We first want to develop an understanding of our current customer base. Let's look at what percentage of rides are taken by subscribers and what percentage are taken by either 24-hour or 3-day customers.

  bq query --use_legacy_sql=false '
SELECT
  SUBSCRIBER_TYPE,
  COUNT(*) AS RIDES,
  COUNT(*) / (
  SELECT
    COUNT(*)
  FROM
    `bigquery-public-data.san_francisco.bikeshare_trips`) AS PERC_RIDER_TYPE
FROM
  `bigquery-public-data.san_francisco.bikeshare_trips`
GROUP BY
  SUBSCRIBER_TYPE'

In [20]:
! bq query --use_legacy_sql=false 'SELECT SUBSCRIBER_TYPE, COUNT(*) AS RIDES, COUNT(*) / (SELECT COUNT(*) FROM `bigquery-public-data.san_francisco.bikeshare_trips`) AS PERC_RIDER_TYPE FROM `bigquery-public-data.san_francisco.bikeshare_trips` GROUP BY SUBSCRIBER_TYPE'

Waiting on bqjob_r4a146552148baaa2_000001640fad1740_1 ... (0s) Current status: DONE   
+-----------------+--------+---------------------+
| SUBSCRIBER_TYPE | RIDES  |   PERC_RIDER_TYPE   |
+-----------------+--------+---------------------+
| Customer        | 136809 | 0.13908328995738312 |
| Subscriber      | 846839 |  0.8609167100426168 |
+-----------------+--------+---------------------+


Here we can see that 14% of rides are taken by either 1- or 3-day members. There are two methods by which we can increase ridership: we can recruit completely new customers or we can convert 1- or 3-day members customers into subscribers. The former will be tricky for us to do given the data we are provided. Thus, we will focus on converting temporary riders, who are currently accounting for 14% of rides (136,809 trips), into full-time subscribers.
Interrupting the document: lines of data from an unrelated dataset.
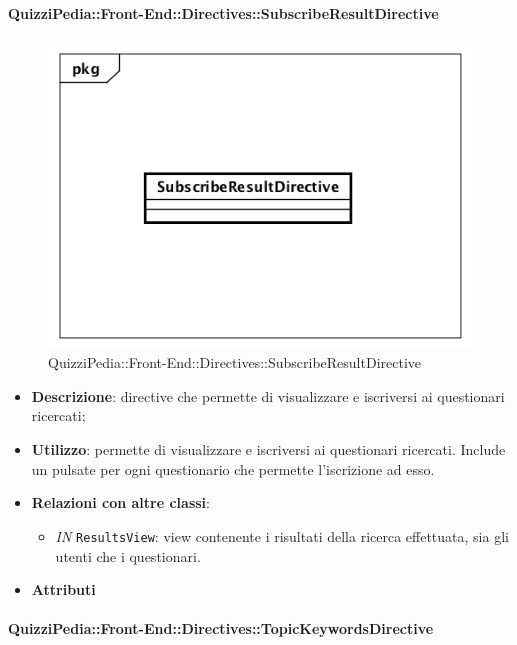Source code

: \paragraph{QuizziPedia::Front-End::Directives::SubscribeResultDirective }

\label{QuizziPedia::Front-End::Directives::SubscribeResultDirective}

\begin{figure}[h]
	\centering
	\includegraphics[scale=0.5,keepaspectratio]{UML/Classi/Front-End/QuizziPedia_Front-end_Directives_SubscribeResultDirective.png}
	\caption{QuizziPedia::Front-End::Directives::SubscribeResultDirective}
\end{figure}

\begin{itemize}
	\item \textbf{Descrizione}: directive che permette di visualizzare e iscriversi ai questionari ricercati;
	\item \textbf{Utilizzo}: permette di visualizzare e iscriversi ai questionari ricercati. Include un pulsate per ogni questionario che permette l'iscrizione ad esso.
	\item \textbf{Relazioni con altre classi}:
	\begin{itemize}
		\item \textit{IN} \texttt{ResultsView}: view contenente i risultati della ricerca effettuata, sia gli utenti che i questionari.
	\end{itemize}
	\item \textbf{Attributi}
\end{itemize}

\paragraph{QuizziPedia::Front-End::Directives::TopicKeywordsDirective}

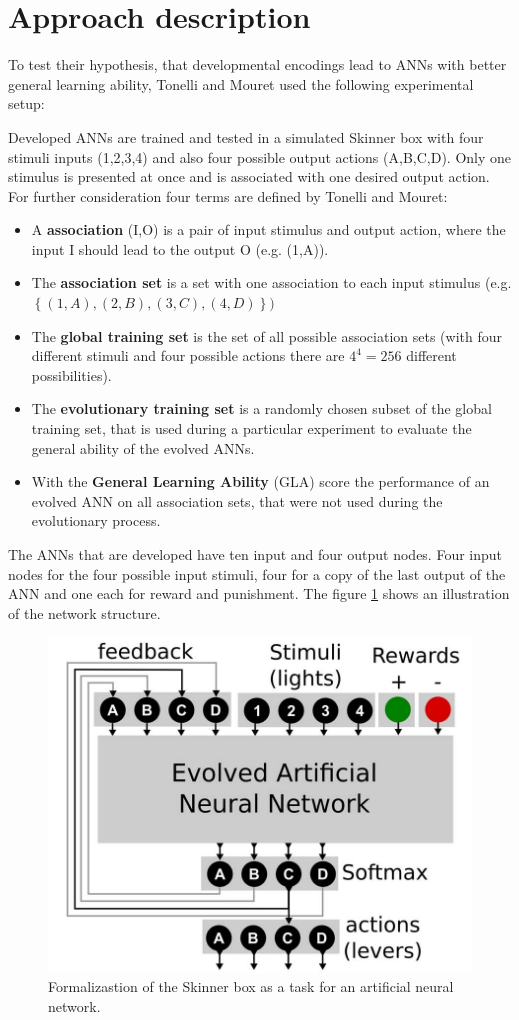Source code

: \documentclass[12pt,twoside]{article}
\theoremstyle{plain}
\theoremstyle{definition}
\theoremstyle{remark}
\begin{document}
\section{Approach description}
\label{sec:model}
To test their hypothesis, that developmental encodings lead to ANNs with better general learning ability, Tonelli and Mouret used the following experimental setup:\medskip

Developed ANNs are trained and tested in a simulated Skinner box with four stimuli inputs (1,2,3,4) and also four possible output actions (A,B,C,D). Only one stimulus is presented at once and is associated with one desired output action.
For further consideration four terms are defined by Tonelli and Mouret:
\begin{itemize}
	\item A \textbf{association} (I,O) is a pair of input stimulus and output action, where the input I should lead to the output O (e.g. (1,A)).
	\item The \textbf{association set} is a set with one association to each input stimulus (e.g. $\left\{(1,A),(2,B),(3,C),(4,D)\right\})$
	\item The \textbf{global training set} is the set of all possible association sets (with four different stimuli and four possible actions there are $4^4 = 256$ different possibilities).
	\item The \textbf{evolutionary training set} is a randomly chosen subset of the global training set, that is used during a particular experiment to evaluate the general  ability of the evolved ANNs.
	\item With the \textbf{General Learning Ability} (GLA) score the performance of an evolved ANN on all association sets, that were not used during the evolutionary process.
\end{itemize}

The ANNs that are developed have ten input and four output nodes. Four input nodes for the four possible input stimuli, four for a copy of the last output of the ANN and one each for reward and punishment.
The figure \ref{fig:formalization} shows an illustration of the network structure.

\begin{figure}[h]
	\begin{center}
		\includegraphics[width=.4\textwidth]{network_structure.png}
	\end{center}
	\caption{Formalizastion of the Skinner box as a task for an artificial neural network.}
	\label{fig:formalization}
\end{figure}
\end{document}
Let's find out whether trip duration varies based on rider type.

bq query --use_legacy_sql=false '
SELECT
  SUBSCRIBER_TYPE,
  COUNT(*) AS RIDES,
  COUNT(*) / (
  SELECT
    COUNT(*)
  FROM
    `bigquery-public-data.san_francisco.bikeshare_trips`) AS PERC_RIDER_TYPE,
  AVG(duration_sec) AS AVG_TRIP_DURATION
FROM
  `bigquery-public-data.san_francisco.bikeshare_trips`
GROUP BY
  SUBSCRIBER_TYPE'

In [21]:
! bq query --use_legacy_sql=false 'SELECT SUBSCRIBER_TYPE, COUNT(*) AS RIDES, COUNT(*) / (SELECT COUNT(*) FROM `bigquery-public-data.san_francisco.bikeshare_trips`) AS PERC_RIDER_TYPE, AVG(duration_sec) AS AVG_TRIP_DURATION FROM   `bigquery-public-data.san_francisco.bikeshare_trips` GROUP BY SUBSCRIBER_TYPE'

Waiting on bqjob_r74a26a6f3fe71d6a_000001640fbf67e6_1 ... (1s) Current status: DONE   
+-----------------+--------+---------------------+-------------------+
| SUBSCRIBER_TYPE | RIDES  |   PERC_RIDER_TYPE   | AVG_TRIP_DURATION |
+-----------------+--------+---------------------+-------------------+
| Customer        | 136809 | 0.13908328995738312 | 3718.785160333024 |
| Subscriber      | 846839 |  0.8609167100426168 | 582.7642397197222 |
+-----------------+--------+---------------------+-------------------+


Here we can see a staunch difference in average trip duration based on rider type: the average customer trip lasts 3718 seconds (just over an hour) while the average subscriber trip lasts 583 seconds (just under ten minutes). This makes sense intuitively as customers are likely to try “getting their money’s worth” out of any given transaction.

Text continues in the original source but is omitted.